Your task -> Please copy each line of the data that includes the string "properties".

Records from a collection

┌──

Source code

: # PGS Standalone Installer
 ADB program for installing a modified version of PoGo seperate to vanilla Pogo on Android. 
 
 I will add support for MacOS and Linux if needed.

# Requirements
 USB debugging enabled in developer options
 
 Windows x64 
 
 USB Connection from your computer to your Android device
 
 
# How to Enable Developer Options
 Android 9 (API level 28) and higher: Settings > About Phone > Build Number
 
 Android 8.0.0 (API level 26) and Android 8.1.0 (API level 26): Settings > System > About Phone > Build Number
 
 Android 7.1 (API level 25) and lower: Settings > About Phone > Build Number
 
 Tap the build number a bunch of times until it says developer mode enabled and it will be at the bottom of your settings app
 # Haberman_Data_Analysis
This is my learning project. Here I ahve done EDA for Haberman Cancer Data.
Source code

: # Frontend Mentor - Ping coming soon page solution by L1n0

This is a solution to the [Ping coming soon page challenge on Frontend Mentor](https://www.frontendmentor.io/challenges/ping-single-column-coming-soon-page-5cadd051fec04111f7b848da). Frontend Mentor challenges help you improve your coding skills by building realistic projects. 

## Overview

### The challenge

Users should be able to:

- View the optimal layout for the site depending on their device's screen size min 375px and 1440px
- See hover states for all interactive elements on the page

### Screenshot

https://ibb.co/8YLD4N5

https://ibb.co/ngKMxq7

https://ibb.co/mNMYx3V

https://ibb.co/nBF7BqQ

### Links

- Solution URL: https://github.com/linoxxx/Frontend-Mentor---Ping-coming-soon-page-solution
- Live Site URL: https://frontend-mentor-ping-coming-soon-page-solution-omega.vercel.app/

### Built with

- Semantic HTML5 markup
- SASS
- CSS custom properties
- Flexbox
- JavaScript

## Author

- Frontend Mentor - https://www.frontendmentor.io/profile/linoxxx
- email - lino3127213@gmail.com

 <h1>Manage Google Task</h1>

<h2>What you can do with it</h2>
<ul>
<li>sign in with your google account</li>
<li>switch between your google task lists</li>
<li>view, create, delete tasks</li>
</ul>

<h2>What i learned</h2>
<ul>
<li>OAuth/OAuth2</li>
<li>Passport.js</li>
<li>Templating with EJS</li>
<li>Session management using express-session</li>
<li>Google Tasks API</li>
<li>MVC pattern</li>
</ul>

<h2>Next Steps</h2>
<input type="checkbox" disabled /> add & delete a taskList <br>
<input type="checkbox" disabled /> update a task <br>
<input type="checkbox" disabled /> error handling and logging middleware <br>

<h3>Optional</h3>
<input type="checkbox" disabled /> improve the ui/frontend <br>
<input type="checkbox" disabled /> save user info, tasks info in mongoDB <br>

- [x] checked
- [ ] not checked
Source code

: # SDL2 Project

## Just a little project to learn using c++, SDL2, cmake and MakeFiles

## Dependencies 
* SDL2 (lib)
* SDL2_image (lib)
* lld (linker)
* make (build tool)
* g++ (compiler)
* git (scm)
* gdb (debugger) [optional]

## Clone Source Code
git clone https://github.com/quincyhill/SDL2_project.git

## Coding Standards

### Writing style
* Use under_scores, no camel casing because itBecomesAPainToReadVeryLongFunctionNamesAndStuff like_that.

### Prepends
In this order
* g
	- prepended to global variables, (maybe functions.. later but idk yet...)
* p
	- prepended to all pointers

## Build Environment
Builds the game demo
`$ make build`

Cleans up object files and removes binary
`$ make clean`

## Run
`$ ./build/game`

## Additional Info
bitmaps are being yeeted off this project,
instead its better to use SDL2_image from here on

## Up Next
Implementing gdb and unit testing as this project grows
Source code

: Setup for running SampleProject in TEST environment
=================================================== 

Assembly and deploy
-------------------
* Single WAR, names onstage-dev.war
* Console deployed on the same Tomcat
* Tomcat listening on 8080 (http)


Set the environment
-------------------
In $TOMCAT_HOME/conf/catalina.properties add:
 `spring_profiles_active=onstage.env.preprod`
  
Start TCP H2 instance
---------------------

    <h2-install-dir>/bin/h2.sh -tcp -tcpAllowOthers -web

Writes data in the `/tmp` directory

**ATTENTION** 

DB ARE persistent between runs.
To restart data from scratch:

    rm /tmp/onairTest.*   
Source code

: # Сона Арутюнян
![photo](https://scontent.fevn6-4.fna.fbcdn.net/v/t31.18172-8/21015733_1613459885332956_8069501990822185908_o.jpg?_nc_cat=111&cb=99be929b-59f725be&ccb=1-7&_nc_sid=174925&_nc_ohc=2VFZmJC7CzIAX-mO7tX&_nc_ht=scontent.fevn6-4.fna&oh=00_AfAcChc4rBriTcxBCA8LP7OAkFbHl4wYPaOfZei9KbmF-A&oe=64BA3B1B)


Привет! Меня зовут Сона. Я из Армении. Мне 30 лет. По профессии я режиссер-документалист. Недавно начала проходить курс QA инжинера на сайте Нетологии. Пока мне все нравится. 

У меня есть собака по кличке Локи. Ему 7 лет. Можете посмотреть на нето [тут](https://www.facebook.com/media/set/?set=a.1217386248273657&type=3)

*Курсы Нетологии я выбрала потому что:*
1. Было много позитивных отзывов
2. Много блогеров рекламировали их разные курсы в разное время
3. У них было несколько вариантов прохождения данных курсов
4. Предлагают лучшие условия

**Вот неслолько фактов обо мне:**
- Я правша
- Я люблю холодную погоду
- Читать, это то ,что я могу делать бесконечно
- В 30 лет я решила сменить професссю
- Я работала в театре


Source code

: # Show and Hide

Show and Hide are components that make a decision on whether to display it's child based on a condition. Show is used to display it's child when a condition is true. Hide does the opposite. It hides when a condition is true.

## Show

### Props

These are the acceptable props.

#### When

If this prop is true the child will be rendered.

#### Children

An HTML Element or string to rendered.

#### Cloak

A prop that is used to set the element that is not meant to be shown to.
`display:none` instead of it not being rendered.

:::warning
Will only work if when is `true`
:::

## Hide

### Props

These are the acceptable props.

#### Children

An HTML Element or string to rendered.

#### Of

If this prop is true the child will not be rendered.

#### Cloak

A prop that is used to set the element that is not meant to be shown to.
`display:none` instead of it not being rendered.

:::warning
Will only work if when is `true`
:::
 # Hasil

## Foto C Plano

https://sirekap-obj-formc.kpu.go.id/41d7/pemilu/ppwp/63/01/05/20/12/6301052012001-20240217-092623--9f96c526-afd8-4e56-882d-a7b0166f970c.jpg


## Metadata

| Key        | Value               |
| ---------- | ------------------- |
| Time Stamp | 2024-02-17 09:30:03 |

└──

Answer space ->
- CSS custom properties
In $TOMCAT_HOME/conf/catalina.properties add:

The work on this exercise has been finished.